Promoting ownership of learning to increase motivation

As teachers we have several tools to try and increase the motivation of our students. We can use WALT and WILF. These are widely used to focus children’s minds to the learning required of them.  

WALT- what are we learning today. Basically the learning objective for the lesson which focuses the children’s attention on the essence of the lesson. The teacher makes clear to the children which skills, knowledge or understanding they will be learning.  

WILF- what I’m looking for The teacher lays out the expectations for the lesson. What will be done, what is required of the student.  

The TEACHER tells the children what they will be learning, the TEACHER tells the children what the expectations are.

The children are waiting to hear WIIFM  

WIIFM- what’s in it for me?

Society is becoming increasingly individualistic and self-centred. I understand what you want me to learn and how you want me to learn it, but what is the relevance of this learning to me? This is all about ownership of learning.  

Example of the use for WALT, WILF and WIIFM: During the topic ‘plants and flowers’ we made hyacinths. The children roll up pieces of tissue paper and stick them onto a kitchen roll. This is a task for the motor skills, developing and strengthening the finger muscles. The fact that Mother’s day was coming up…….  

The group of five year old boys were not impressed. They don’t want to make flowers- yuck!

Out comes WALT-

“right boys, we are going to take these pieces of tissue paper and roll them up into small balls. Don’t pull that face!” “Do you know why we are doing this?”

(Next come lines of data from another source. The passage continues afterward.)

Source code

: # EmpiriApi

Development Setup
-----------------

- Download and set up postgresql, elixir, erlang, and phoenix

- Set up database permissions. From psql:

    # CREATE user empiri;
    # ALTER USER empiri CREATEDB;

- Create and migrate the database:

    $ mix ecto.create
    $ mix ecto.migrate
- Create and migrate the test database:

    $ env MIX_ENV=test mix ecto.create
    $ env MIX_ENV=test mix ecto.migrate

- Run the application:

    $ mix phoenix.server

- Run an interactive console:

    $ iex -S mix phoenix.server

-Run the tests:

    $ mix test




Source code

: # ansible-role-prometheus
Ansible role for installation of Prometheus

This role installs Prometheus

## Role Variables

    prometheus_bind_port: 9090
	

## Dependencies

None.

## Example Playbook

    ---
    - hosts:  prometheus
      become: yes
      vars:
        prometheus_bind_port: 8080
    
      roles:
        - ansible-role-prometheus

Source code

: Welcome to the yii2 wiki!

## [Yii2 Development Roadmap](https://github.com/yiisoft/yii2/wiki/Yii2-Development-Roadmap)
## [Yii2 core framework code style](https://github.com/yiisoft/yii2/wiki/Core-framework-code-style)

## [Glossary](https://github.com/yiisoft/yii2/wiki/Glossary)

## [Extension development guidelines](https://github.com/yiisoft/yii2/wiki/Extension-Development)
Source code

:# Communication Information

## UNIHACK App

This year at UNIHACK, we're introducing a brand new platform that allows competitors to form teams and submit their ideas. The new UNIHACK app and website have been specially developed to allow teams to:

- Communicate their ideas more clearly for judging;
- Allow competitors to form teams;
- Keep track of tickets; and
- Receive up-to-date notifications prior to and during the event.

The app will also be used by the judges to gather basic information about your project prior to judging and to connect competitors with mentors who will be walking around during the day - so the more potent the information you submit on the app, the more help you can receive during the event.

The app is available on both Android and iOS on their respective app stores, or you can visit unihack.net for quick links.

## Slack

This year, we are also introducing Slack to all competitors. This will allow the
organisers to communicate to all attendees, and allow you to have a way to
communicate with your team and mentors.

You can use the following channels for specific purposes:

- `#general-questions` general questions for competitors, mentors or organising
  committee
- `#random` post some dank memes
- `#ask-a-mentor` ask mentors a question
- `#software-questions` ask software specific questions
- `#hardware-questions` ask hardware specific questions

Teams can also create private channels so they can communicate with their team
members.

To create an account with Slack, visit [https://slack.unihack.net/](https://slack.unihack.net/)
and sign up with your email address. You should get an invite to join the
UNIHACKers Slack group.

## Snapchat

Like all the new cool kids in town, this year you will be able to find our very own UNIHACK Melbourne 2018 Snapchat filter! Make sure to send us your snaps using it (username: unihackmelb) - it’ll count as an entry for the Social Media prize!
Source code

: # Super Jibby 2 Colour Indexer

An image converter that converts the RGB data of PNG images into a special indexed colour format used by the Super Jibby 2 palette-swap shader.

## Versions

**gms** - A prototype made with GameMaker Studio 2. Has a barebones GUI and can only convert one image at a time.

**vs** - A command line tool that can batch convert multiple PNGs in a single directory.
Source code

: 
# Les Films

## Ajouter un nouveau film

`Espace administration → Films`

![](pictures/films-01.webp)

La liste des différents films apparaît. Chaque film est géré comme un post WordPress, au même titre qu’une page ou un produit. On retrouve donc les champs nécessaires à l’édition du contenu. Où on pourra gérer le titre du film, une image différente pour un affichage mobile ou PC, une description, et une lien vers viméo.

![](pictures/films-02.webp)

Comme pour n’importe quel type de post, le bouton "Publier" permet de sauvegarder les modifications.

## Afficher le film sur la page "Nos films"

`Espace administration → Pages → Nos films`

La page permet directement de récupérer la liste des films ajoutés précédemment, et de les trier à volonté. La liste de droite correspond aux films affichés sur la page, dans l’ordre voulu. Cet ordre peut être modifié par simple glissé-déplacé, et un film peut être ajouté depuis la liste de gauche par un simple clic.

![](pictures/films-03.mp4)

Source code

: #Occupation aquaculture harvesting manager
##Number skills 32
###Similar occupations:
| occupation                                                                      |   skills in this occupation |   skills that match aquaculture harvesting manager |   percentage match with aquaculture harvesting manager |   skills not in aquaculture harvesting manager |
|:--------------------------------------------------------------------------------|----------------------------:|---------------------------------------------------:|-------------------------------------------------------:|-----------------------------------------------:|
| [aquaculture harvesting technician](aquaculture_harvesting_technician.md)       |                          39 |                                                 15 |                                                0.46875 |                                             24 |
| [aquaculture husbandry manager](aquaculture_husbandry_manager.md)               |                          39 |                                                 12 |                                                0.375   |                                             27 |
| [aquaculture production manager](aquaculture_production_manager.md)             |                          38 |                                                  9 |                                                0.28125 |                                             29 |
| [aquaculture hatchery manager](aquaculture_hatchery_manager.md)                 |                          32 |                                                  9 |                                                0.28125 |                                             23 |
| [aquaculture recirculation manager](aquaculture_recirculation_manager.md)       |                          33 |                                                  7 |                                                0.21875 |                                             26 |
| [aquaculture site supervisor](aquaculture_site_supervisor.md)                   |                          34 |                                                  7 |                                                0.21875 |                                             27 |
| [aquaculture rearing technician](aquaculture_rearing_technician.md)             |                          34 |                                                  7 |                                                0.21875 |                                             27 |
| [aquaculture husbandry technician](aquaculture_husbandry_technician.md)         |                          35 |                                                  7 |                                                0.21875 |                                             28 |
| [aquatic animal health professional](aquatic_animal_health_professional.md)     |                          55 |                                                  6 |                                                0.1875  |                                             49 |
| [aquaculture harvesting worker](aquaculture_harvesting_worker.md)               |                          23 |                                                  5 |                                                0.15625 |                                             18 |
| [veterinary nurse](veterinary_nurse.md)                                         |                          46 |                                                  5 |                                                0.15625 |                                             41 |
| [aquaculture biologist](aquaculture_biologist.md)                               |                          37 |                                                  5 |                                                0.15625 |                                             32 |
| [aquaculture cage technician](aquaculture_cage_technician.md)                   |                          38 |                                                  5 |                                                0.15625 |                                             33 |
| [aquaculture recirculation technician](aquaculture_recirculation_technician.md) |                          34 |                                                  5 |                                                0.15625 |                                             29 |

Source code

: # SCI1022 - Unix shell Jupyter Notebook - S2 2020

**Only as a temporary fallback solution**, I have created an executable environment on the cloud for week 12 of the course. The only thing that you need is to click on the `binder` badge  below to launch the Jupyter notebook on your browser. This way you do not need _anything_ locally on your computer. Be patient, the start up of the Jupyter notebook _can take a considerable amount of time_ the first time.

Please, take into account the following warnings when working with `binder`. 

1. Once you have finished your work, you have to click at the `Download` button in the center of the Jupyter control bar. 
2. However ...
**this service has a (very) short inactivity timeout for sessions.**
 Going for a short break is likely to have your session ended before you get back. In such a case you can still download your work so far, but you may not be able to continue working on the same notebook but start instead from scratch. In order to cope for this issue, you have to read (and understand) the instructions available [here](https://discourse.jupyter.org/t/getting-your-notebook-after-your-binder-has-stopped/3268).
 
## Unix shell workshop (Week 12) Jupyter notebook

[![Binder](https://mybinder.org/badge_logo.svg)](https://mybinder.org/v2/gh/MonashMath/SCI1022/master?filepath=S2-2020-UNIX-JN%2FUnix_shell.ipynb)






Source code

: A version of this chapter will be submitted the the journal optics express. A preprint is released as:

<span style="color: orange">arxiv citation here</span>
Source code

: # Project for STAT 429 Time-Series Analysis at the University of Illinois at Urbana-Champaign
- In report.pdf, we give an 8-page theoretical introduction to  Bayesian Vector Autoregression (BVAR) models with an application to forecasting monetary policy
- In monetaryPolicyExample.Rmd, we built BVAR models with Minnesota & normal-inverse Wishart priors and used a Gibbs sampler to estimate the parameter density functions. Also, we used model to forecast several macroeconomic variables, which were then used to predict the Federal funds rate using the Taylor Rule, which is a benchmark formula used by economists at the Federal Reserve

“to make flowers” (the disgusted face )

“yes, we’re going to make flowers, but why are we making the tissue paper balls?”

That stumped them…..

“look how I am using my fingers, to be able to make the balls you have to have very strong finger muscles”

“Like Spiderman?”

“Um, yes, just like Spiderman”

I’m starting to win, time to pull out WILF:

“I’m going to give each of you a pot to fill with little balls of tissue paper. The smaller the balls are the stronger your finger muscles must be, and if you can fill the whole pot, you must have muscles like Spiderman!”

So, I used a bit of subtle blackmail, but to these boys WIIFM was clear, if I do this, I’ll have muscles like Spiderman!